Is diabetes mellitus associated with increased incidence and disease-specific mortality in endometrial cancer? A systematic review and meta-analysis of cohort studies

Affiliations
Meta-Analysis

Is diabetes mellitus associated with increased incidence and disease-specific mortality in endometrial cancer? A systematic review and meta-analysis of cohort studies

Caiyun Liao et al. Gynecol Oncol. 2014 Oct.

Abstract

Objective: To assess the association between diabetes mellitus (DM) and the incidence and disease-specific mortality of endometrial cancer (EC).

Methods: MEDLINE, EMBASE and conference abstracts of the 2011-2013 Annual Meetings of Society of Gynecological Oncology were searched for reports of original cohort studies that enrolled diabetic and non-diabetic women who were free of EC at baseline to compare the incidence and disease-specific mortality of EC by DM status. The included reports were examined for demographic characteristics of study populations, study design, effect measures and risk of bias. Statistical heterogeneity was evaluated with Chi-square test of the Cochrane Q statistics at the 0.05 significance level and I(2) statistic. Publication bias was assessed by visual examination of a funnel plot and the Egger's test for small-study effects.

Results: Twenty-nine cohort studies (17 prospective, 12 retrospective) were eligible for this review, 23 of which reported EC incidence, five reported disease-specific mortality and one reported both. For incidence of EC among women with versus without DM, the summary relative risk (RR) was 1.89 (95%CI, 1.46-2.45; p<0.001) and the summary incidence rate ratio was 1.61 (95%CI, 1.51-1.71; p<0.001). The pooled RR of disease-specific mortality was 1.32 (95%CI, 1.10-1.60; p=0.003), while results in the studies reporting standardized mortality ratios were inconsistent. There remains considerable amount of clinical and methodological heterogeneity among the included studies; moreover, the hazard ratios for incident EC showed significant statistical heterogeneity and therefore were not quantitatively synthesized.

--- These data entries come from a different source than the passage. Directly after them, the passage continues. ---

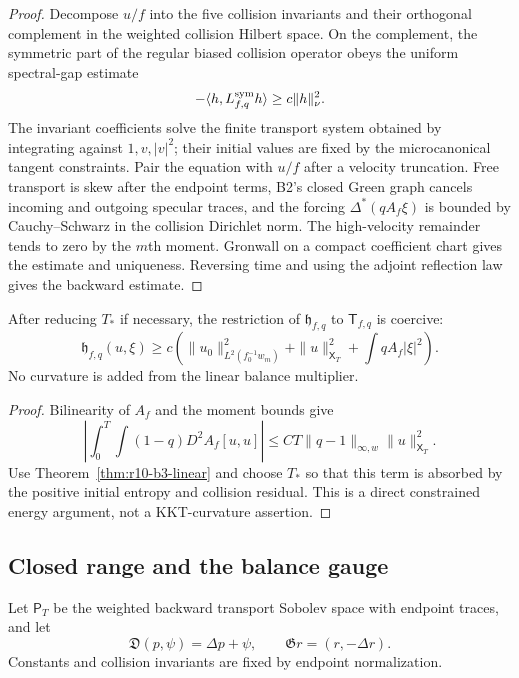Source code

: \begin{proof}
Decompose $u/f$ into the five collision invariants and their orthogonal
complement in the weighted collision Hilbert space.  On the complement, the
symmetric part of the regular biased collision operator obeys the uniform
spectral-gap estimate
\[
 -\langle h,L_{f,q}^{\rm sym}h\rangle
 \ge c\|h\|_{\nu}^2.
\]
The invariant coefficients solve the finite transport system obtained by
integrating against $1,v,|v|^2$; their initial values are fixed by the
microcanonical tangent constraints.  Pair the equation with $u/f$ after a
velocity truncation.  Free transport is skew after the endpoint terms, B2's
closed Green graph cancels incoming and outgoing specular traces, and the
forcing $\Delta^*(qA_f\xi)$ is bounded by Cauchy--Schwarz in the collision
Dirichlet norm.  The high-velocity remainder tends to zero by the $m$th
moment.  Gronwall on a compact coefficient chart gives the estimate and
uniqueness.  Reversing time and using the adjoint reflection law gives the
backward estimate.
\end{proof}

\begin{corollary}
\label{cor:r10-b3-curvature}
After reducing $T_*$ if necessary, the restriction of $\mathfrak h_{f,q}$ to
$\mathsf T_{f,q}$ is coercive:
\[
 \mathfrak h_{f,q}(u,\xi)
 \ge c\left(
  \|u_0\|_{L^2(f_0^{-1}w_m)}^2
  +\|u\|_{\mathsf X_T}^2
  +\int qA_f|\xi|^2
 \right).
\]
No curvature is added from the linear balance multiplier.
\end{corollary}

\begin{proof}
Bilinearity of $A_f$ and the moment bounds give
\[
 \left|\int_0^T\!\int(1-q)D^2A_f[u,u]\right|
 \le CT\|q-1\|_{\infty,w}\|u\|_{\mathsf X_T}^2.
\]
Use Theorem~\ref{thm:r10-b3-linear} and choose $T_*$ so that this term is
absorbed by the positive initial entropy and collision residual.  This is a
direct constrained energy argument, not a KKT-curvature assertion.
\end{proof}

\subsection{Closed range and the balance gauge}

Let $\mathsf P_T$ be the weighted backward transport Sobolev space with
endpoint traces, and let
\[
 \mathfrak D(p,\psi)=\Delta p+\psi,
 \qquad
 \mathfrak G r=(r,-\Delta r).
\]
Constants and collision invariants are fixed by endpoint normalization.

Conclusions: There is consistent evidence for an independent association between DM and an increased risk of incident EC, while the association between DM and EC-specific mortality remains uncertain. Further studies with better considerations for selection bias, information bias and confounding will further facilitate causal inference involving DM and EC.

Keywords: Diabetes mellitus; Disease-specific mortality; Endometrial cancer; Incidence; Meta-analysis; Systematic review.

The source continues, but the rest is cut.